There were 2.6 billion smartphones in use in 2014 and that number is predicted to surge to 6.1 billion by 2020. This means 70% of all people in the world will have smartphones and most all will be wireless.  Two billion of the new users will come from the Asia Pacific. (Ericsson)

PREDICTIONS:

  1. Community matters more than ever. Teams working together can produce more and better results than any one individual. Collaboration will rule in the for-profit and the non-profit sectors.
  2. Communications – NextGen collaboration tools and social media will find their way into common use. Twitter, Facebook and LinkedIn are aging tools compared to what is becoming available for immediacy and collaborative function today. Visual output towers over most everything else in this environment. A picture is worth a thousand words and a less than one minute video will be worth thousands.
  3. Commerce – Getting business done should sound more and more like “we are all in this together” and “no one can do it themselves,” as we all expect instant communication and immediate results. This means doing your homework before launching a plan and understanding that the availability of multimedia and real-time messaging requires being nimble enough to pivot (change) mid plan execution.
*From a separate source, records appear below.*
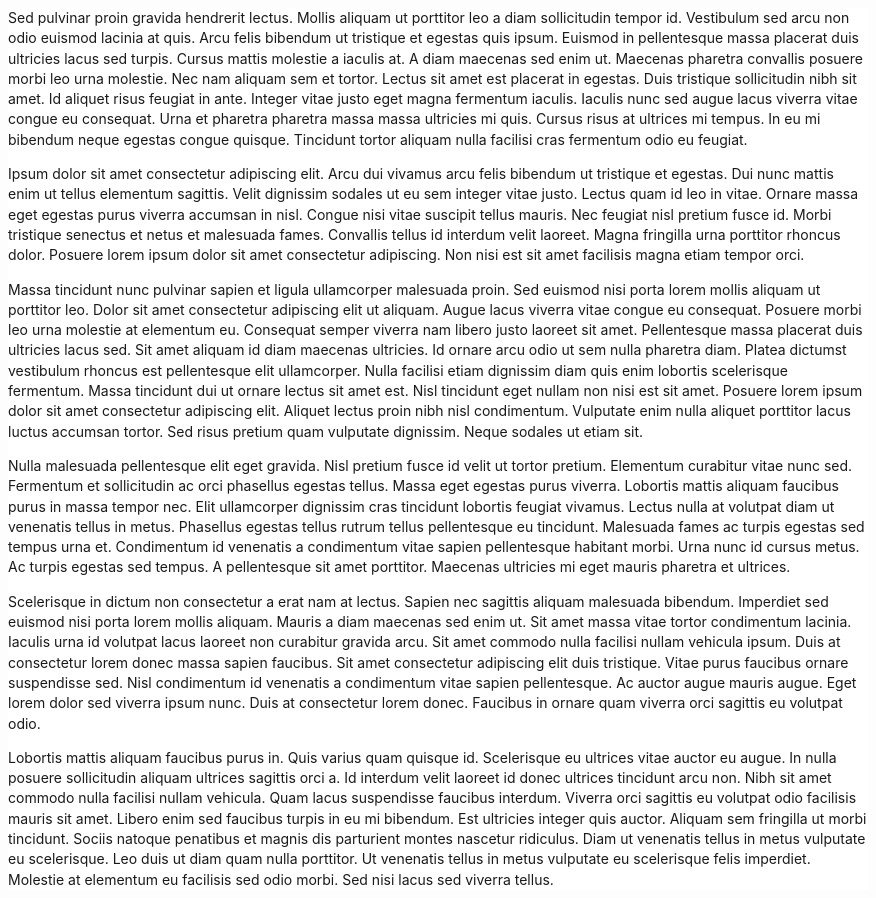 Sed pulvinar proin gravida hendrerit lectus. Mollis aliquam ut porttitor leo a diam sollicitudin tempor id. Vestibulum sed arcu non odio euismod lacinia at quis. Arcu felis bibendum ut tristique et egestas quis ipsum. Euismod in pellentesque massa placerat duis ultricies lacus sed turpis. Cursus mattis molestie a iaculis at. A diam maecenas sed enim ut. Maecenas pharetra convallis posuere morbi leo urna molestie. Nec nam aliquam sem et tortor. Lectus sit amet est placerat in egestas. Duis tristique sollicitudin nibh sit amet. Id aliquet risus feugiat in ante. Integer vitae justo eget magna fermentum iaculis. Iaculis nunc sed augue lacus viverra vitae congue eu consequat. Urna et pharetra pharetra massa massa ultricies mi quis. Cursus risus at ultrices mi tempus. In eu mi bibendum neque egestas congue quisque. Tincidunt tortor aliquam nulla facilisi cras fermentum odio eu feugiat.

Ipsum dolor sit amet consectetur adipiscing elit. Arcu dui vivamus arcu felis bibendum ut tristique et egestas. Dui nunc mattis enim ut tellus elementum sagittis. Velit dignissim sodales ut eu sem integer vitae justo. Lectus quam id leo in vitae. Ornare massa eget egestas purus viverra accumsan in nisl. Congue nisi vitae suscipit tellus mauris. Nec feugiat nisl pretium fusce id. Morbi tristique senectus et netus et malesuada fames. Convallis tellus id interdum velit laoreet. Magna fringilla urna porttitor rhoncus dolor. Posuere lorem ipsum dolor sit amet consectetur adipiscing. Non nisi est sit amet facilisis magna etiam tempor orci.

Massa tincidunt nunc pulvinar sapien et ligula ullamcorper malesuada proin. Sed euismod nisi porta lorem mollis aliquam ut porttitor leo. Dolor sit amet consectetur adipiscing elit ut aliquam. Augue lacus viverra vitae congue eu consequat. Posuere morbi leo urna molestie at elementum eu. Consequat semper viverra nam libero justo laoreet sit amet. Pellentesque massa placerat duis ultricies lacus sed. Sit amet aliquam id diam maecenas ultricies. Id ornare arcu odio ut sem nulla pharetra diam. Platea dictumst vestibulum rhoncus est pellentesque elit ullamcorper. Nulla facilisi etiam dignissim diam quis enim lobortis scelerisque fermentum. Massa tincidunt dui ut ornare lectus sit amet est. Nisl tincidunt eget nullam non nisi est sit amet. Posuere lorem ipsum dolor sit amet consectetur adipiscing elit. Aliquet lectus proin nibh nisl condimentum. Vulputate enim nulla aliquet porttitor lacus luctus accumsan tortor. Sed risus pretium quam vulputate dignissim. Neque sodales ut etiam sit.

Nulla malesuada pellentesque elit eget gravida. Nisl pretium fusce id velit ut tortor pretium. Elementum curabitur vitae nunc sed. Fermentum et sollicitudin ac orci phasellus egestas tellus. Massa eget egestas purus viverra. Lobortis mattis aliquam faucibus purus in massa tempor nec. Elit ullamcorper dignissim cras tincidunt lobortis feugiat vivamus. Lectus nulla at volutpat diam ut venenatis tellus in metus. Phasellus egestas tellus rutrum tellus pellentesque eu tincidunt. Malesuada fames ac turpis egestas sed tempus urna et. Condimentum id venenatis a condimentum vitae sapien pellentesque habitant morbi. Urna nunc id cursus metus. Ac turpis egestas sed tempus. A pellentesque sit amet porttitor. Maecenas ultricies mi eget mauris pharetra et ultrices.

Scelerisque in dictum non consectetur a erat nam at lectus. Sapien nec sagittis aliquam malesuada bibendum. Imperdiet sed euismod nisi porta lorem mollis aliquam. Mauris a diam maecenas sed enim ut. Sit amet massa vitae tortor condimentum lacinia. Iaculis urna id volutpat lacus laoreet non curabitur gravida arcu. Sit amet commodo nulla facilisi nullam vehicula ipsum. Duis at consectetur lorem donec massa sapien faucibus. Sit amet consectetur adipiscing elit duis tristique. Vitae purus faucibus ornare suspendisse sed. Nisl condimentum id venenatis a condimentum vitae sapien pellentesque. Ac auctor augue mauris augue. Eget lorem dolor sed viverra ipsum nunc. Duis at consectetur lorem donec. Faucibus in ornare quam viverra orci sagittis eu volutpat odio.

Lobortis mattis aliquam faucibus purus in. Quis varius quam quisque id. Scelerisque eu ultrices vitae auctor eu augue. In nulla posuere sollicitudin aliquam ultrices sagittis orci a. Id interdum velit laoreet id donec ultrices tincidunt arcu non. Nibh sit amet commodo nulla facilisi nullam vehicula. Quam lacus suspendisse faucibus interdum. Viverra orci sagittis eu volutpat odio facilisis mauris sit amet. Libero enim sed faucibus turpis in eu mi bibendum. Est ultricies integer quis auctor. Aliquam sem fringilla ut morbi tincidunt. Sociis natoque penatibus et magnis dis parturient montes nascetur ridiculus. Diam ut venenatis tellus in metus vulputate eu scelerisque. Leo duis ut diam quam nulla porttitor. Ut venenatis tellus in metus vulputate eu scelerisque felis imperdiet. Molestie at elementum eu facilisis sed odio morbi. Sed nisi lacus sed viverra tellus.
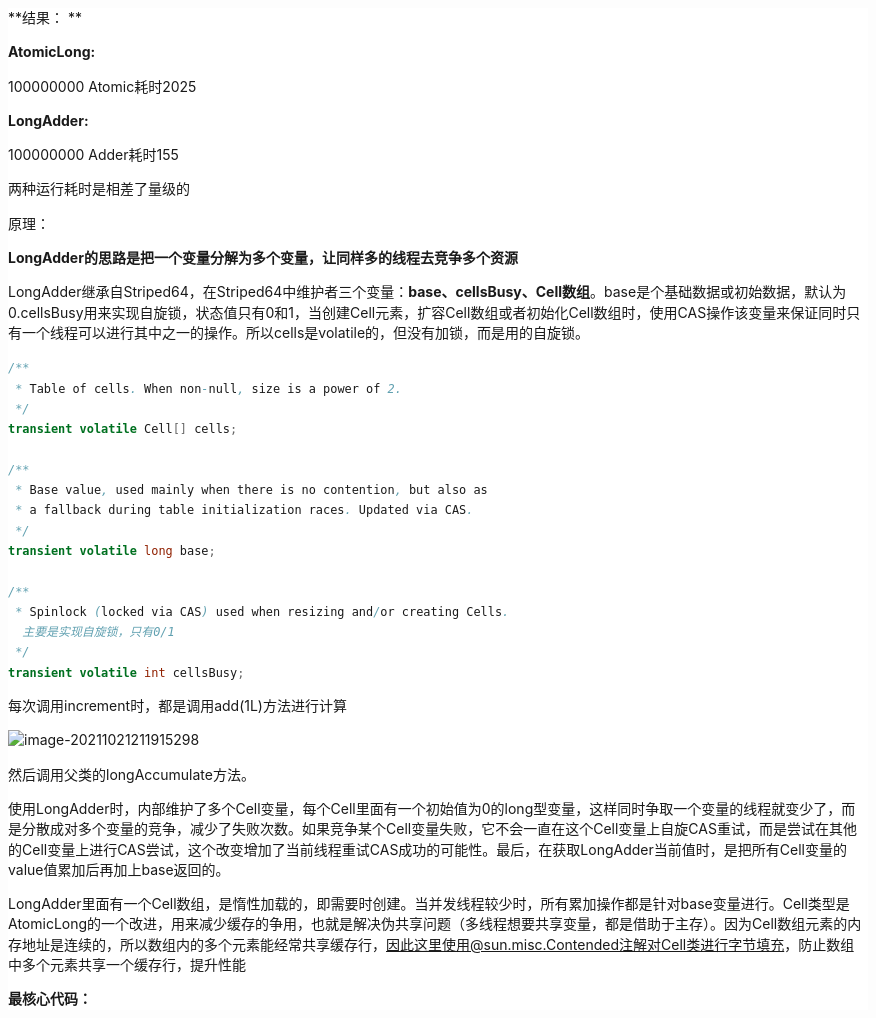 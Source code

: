 **结果： **

**AtomicLong:**

100000000
Atomic耗时2025

**LongAdder:**

100000000
Adder耗时155

两种运行耗时是相差了量级的

原理：

**LongAdder的思路是把一个变量分解为多个变量，让同样多的线程去竞争多个资源**

LongAdder继承自Striped64，在Striped64中维护者三个变量：**base、cellsBusy、Cell数组**。base是个基础数据或初始数据，默认为0.cellsBusy用来实现自旋锁，状态值只有0和1，当创建Cell元素，扩容Cell数组或者初始化Cell数组时，使用CAS操作该变量来保证同时只有一个线程可以进行其中之一的操作。所以cells是volatile的，但没有加锁，而是用的自旋锁。

```java
/**
 * Table of cells. When non-null, size is a power of 2.
 */
transient volatile Cell[] cells;

/**
 * Base value, used mainly when there is no contention, but also as
 * a fallback during table initialization races. Updated via CAS.
 */
transient volatile long base;

/**
 * Spinlock (locked via CAS) used when resizing and/or creating Cells.
  主要是实现自旋锁，只有0/1
 */
transient volatile int cellsBusy;
```

每次调用increment时，都是调用add(1L)方法进行计算

![image-20211021211915298](https://lhf-note.oss-cn-hangzhou.aliyuncs.com/thread/202110212120432.png)

然后调用父类的longAccumulate方法。



使用LongAdder时，内部维护了多个Cell变量，每个Cell里面有一个初始值为0的long型变量，这样同时争取一个变量的线程就变少了，而是分散成对多个变量的竞争，减少了失败次数。如果竞争某个Cell变量失败，它不会一直在这个Cell变量上自旋CAS重试，而是尝试在其他的Cell变量上进行CAS尝试，这个改变增加了当前线程重试CAS成功的可能性。最后，在获取LongAdder当前值时，是把所有Cell变量的value值累加后再加上base返回的。

LongAdder里面有一个Cell数组，是惰性加载的，即需要时创建。当并发线程较少时，所有累加操作都是针对base变量进行。Cell类型是AtomicLong的一个改进，用来减少缓存的争用，也就是解决伪共享问题（多线程想要共享变量，都是借助于主存）。因为Cell数组元素的内存地址是连续的，所以数组内的多个元素能经常共享缓存行，因此这里使用@sun.misc.Contended注解对Cell类进行字节填充，防止数组中多个元素共享一个缓存行，提升性能

**最核心代码：**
What  should you look for?

Consider that in 2016 Twitter turns 10 years old and Facebook will be starting its 12th year. They are ancient technology. Look for a slew of new products and platforms trying to break into widespread acceptance and competing with the old guard of social platforms.  Privacy concerns and poor deployment by brands using interruption advertising has made the Wild-Wild-Web less useful to users. As advertisers and their agents desperately try to gain our attention, users will continue to screen out and block as much noise as possible.

My advice to business is to take the time to listen to your customer base, engage in conversations as participants and not as broadcast advertising machines. “Suggested” tweets and “promoted” posts are becoming less effective.
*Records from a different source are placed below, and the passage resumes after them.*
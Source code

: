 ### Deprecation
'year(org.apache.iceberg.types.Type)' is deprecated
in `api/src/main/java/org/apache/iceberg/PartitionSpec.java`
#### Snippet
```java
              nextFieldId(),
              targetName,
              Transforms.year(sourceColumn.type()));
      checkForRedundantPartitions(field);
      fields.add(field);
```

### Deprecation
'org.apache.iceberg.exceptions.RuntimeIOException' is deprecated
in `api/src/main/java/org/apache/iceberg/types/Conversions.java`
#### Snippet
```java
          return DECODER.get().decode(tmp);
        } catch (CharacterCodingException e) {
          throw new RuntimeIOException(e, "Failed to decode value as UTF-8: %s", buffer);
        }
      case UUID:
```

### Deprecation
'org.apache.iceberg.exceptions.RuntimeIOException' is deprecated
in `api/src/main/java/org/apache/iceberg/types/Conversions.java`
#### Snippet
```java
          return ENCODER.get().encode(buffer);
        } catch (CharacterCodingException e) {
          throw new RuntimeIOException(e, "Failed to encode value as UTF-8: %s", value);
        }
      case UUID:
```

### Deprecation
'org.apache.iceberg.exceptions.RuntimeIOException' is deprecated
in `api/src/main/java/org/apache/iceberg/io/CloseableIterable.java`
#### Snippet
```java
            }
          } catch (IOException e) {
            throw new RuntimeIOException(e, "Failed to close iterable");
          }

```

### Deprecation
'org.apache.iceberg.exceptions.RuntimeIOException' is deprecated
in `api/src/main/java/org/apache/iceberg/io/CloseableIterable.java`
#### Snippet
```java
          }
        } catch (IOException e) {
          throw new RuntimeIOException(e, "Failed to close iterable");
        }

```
Look to collaboration and community-centric solutions.  Watch for an explosion of video and chat opportunities that take place in real time. Blab and Periscope aren’t the most graceful of the new tools but they are addressing the need for visual immediacy.  Likewise keep an eye on community platforms to start addressing the needs of Six Billion Wired Users wanting connection and not noise.

logo   My favorites are Chimani and Carii.  Both put a lot of effort into building value via community. Carii allows communities to create affiliations and screen out non-relevant advertising and noise. With Chimani you act as an  individual with the value of all that information has been accumulated at your fingertips- whether or not you can get online (smart thinking for hiking remote spaces). Everything you need for a trip to the National Parks. Congrats to them for being selected as a Google Launch Partner for the new app first indexing technology. I’ve even more respect for their Really Smart Marketing leadership with their timing coinciding with the 100th Anniversary of The National Park System.

Sign up for Chimani here and if you are curious about next gen community platforms join me here on Carii

chimani all parks home URL

Watch for the results of the Consumer Electronics Show in Vegas in January where 170,000 people gather to see what’s new and trending. In the meantime, back home, think community, because, in the end, we are all in this together.